All you have to know is the street name and you’ll have your answer.
The man is Ed Valenti, a former advertising executive who, with his partner Barry Becher, sold $50 million in Ginsu knives on infomercials in the late 70s and early 80s.
“There are knives,” Valenti said. “And then there’s the Ginsu.”
The ads showed the kitchen knife’s ability to cut anything from tomatoes to hoses to even wood. But that was only part of the sell. Don’t forget about that name.
The knives came from Fremont, Ohio, but that didn’t quite have the national appeal that Valenti wanted, so he sought to find a word that would instantly make the sharp knives more marketable.
“We thought about Germany for stainless steel,” Valenti said. “And we thought about the Middle East for the saber. And we thought about Japan for samurai. We just thought it was intriguing.”
There’s a reason why Valenti is still being honored some 30 years after the Ginsu became a household name. The Ginsu ads, in many ways, launched the modern-day infomercial, a business that has thrived with the struggling economy. When major advertisers spend less and cable channels have time to fill, advertising rates come down and direct response products come to the forefront. More advertising and a perceived value proposition is why America has fallen in love with products like the Snuggie, the Ped-Egg and The ShamWow! Today, they are part of the $150 billion direct response and infomercial industry.
But there’s nothing low rent about the profits these ads can generate. A company called Telebrands has sold more than 25 million Ped-Eggs and more than five million Doggy Steps. And All-Star Marketing's all-star, the Snuggie, has sold more than five million "blankets with sleeves."
There are also those products that seemingly sell forever. In 1977, the Chia Pet — a ceramic seed-covered ram that grows plant "hair" when watered — began sprouting in offices and living rooms coast-to-coast. Since then, its creator, Joseph Pedott, has sold more than half a million a year.
Pedott's latest Chia is a Chia President. With $500,000 on the line, Pedott pushed Chia Obama to the shelves earlier this month. But four days after it hit the market, Walgreens, its only retailer, pulled it from shelves.
"We received both positive and negative feedback from some customers,” Walgreens told CNBC. “But ultimately, senior management made the decision not to carry the product. "
Still, direct response entrepreneurs know they need to come up with cutting edge ideas to develop the next big product. Breaking ground on marketing techniques is as important as the product itself. Maybe more so.
Beyond his knives, for example, Ginsu founder Ed Valenti contributed plenty to what you still hear today. You know, those catchphrases that are intended to grab the attention of the viewer. Valenti is the author of the lines “How much would you pay?” and “But wait, there’s more!”
“We wanted to create an offer that was so compelling, so interesting, and yet, as I like to say ‘the lot for a little’ approach,” Valenti said. “I’m sure at the end of the offer, people were confused as to how much they were getting, but it was a lot.”

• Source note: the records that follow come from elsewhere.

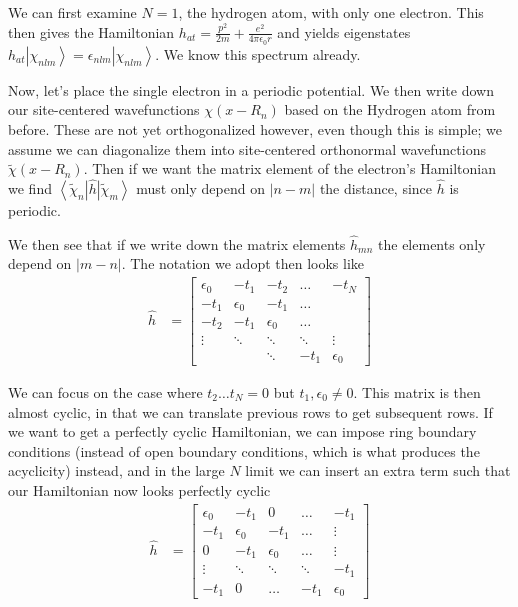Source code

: \documentclass[10pt]{report}
\newcommand{\bra}[1]{\left<#1\right|}
\newcommand{\ket}[1]{\left|#1\right>}
\newcommand{\abs}[1]{\left|#1\right|}
\begin{document}
We can first examine $N=1$, the hydrogen atom, with only one electron. This then gives the Hamiltonian $h_{at} = \frac{p^2}{2m} + \frac{e^2}{4\pi\epsilon_0 r}$ and yields eigenstates $h_{at} \ket{\chi_{nlm}} = \epsilon_{nlm}\ket{\chi_{nlm}}$. We know this spectrum already.

Now, let's place the single electron in a periodic potential. We then write down our site-centered wavefunctions $\chi(x - R_n)$ based on the Hydrogen atom from before. These are not yet orthogonalized however, even though this is simple; we assume we can diagonalize them into site-centered orthonormal wavefunctions $\tilde{\chi}(x - R_n)$. Then if we want the matrix element of the electron's Hamiltonian we find $\bra{\tilde{\chi}_n}\hat{h}\ket{\tilde{\chi}_m}$ must only depend on $\abs{n-m}$ the distance, since $\hat{h}$ is periodic.

We then see that if we write down the matrix elements $\hat{h}_{mn}$ the elements only depend on $\abs{m-n}$. The notation we adopt then looks like
\begin{align}
    \hat{h} &= \begin{bmatrix} \epsilon_0 & -t_1 & -t_2 & \dots & -t_N\\
    -t_1 & \epsilon_0 & -t_1 & \dots & \\
    -t_2 & -t_1 & \epsilon_0 & \dots &\\
    \vdots & \ddots & \ddots & \ddots & \vdots\\
    & &  \ddots & -t_1 &\epsilon_0\end{bmatrix} 
\end{align}

We can focus on the case where $t_2\dots t_N = 0$ but $t_1, \epsilon_0 \neq 0$. This matrix is then almost cyclic, in that we can translate previous rows to get subsequent rows. If we want to get a perfectly cyclic Hamiltonian, we can impose ring boundary conditions (instead of open boundary conditions, which is what produces the acyclicity) instead, and in the large $N$ limit we can insert an extra term such that our Hamiltonian now looks perfectly cyclic
\begin{align}
    \hat{h} &= \begin{bmatrix} \epsilon_0 & -t_1 &0& \dots &-t_1\\
    -t_1 & \epsilon_0 & -t_1 & \dots & \vdots\\
    0 & -t_1 & \epsilon_0 & \dots &\vdots\\
    \vdots & \ddots & \ddots & \ddots & -t_1 \\
    -t_1 & 0 &\dots & -t_1 & \epsilon_0\end{bmatrix} 
\end{align}
\end{document}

Valenti also says part of the Ginsu's success was the way the original spot was written. He says it took 600 hours to come up with the first 10 seconds, in which the viewer sees a piece of wood and a tomato get karate chopped. There's a reason for this, of course.
"You're watching television," Valenti said. "You may be are half asleep. And all of a sudden, this guy comes on TV and he's karate chopping boards and tomatoes. And you turn off the TV set and you say, 'What the hell is that?'"
Think about the emotional chord that you have to strike to get someone to leave the television set, run over to a telephone, give a perfect stranger on the other end of the phone your credit card number, and then wait four weeks for delivery."
Valenti obviously got plenty of people to call. But he does have one regret that eats away at his Ginsu memories. The Ginsu and the sequel, the Ginsu II, were priced at $9.95 and $19.95.
"I wonder if I would have lost any sales if I had raised the price four cents," Valenti said. "I don't think I would have lost one order. But over the course of Ginsu I and Ginsu II, that's probably $400,000 in additional profit that I didn't get."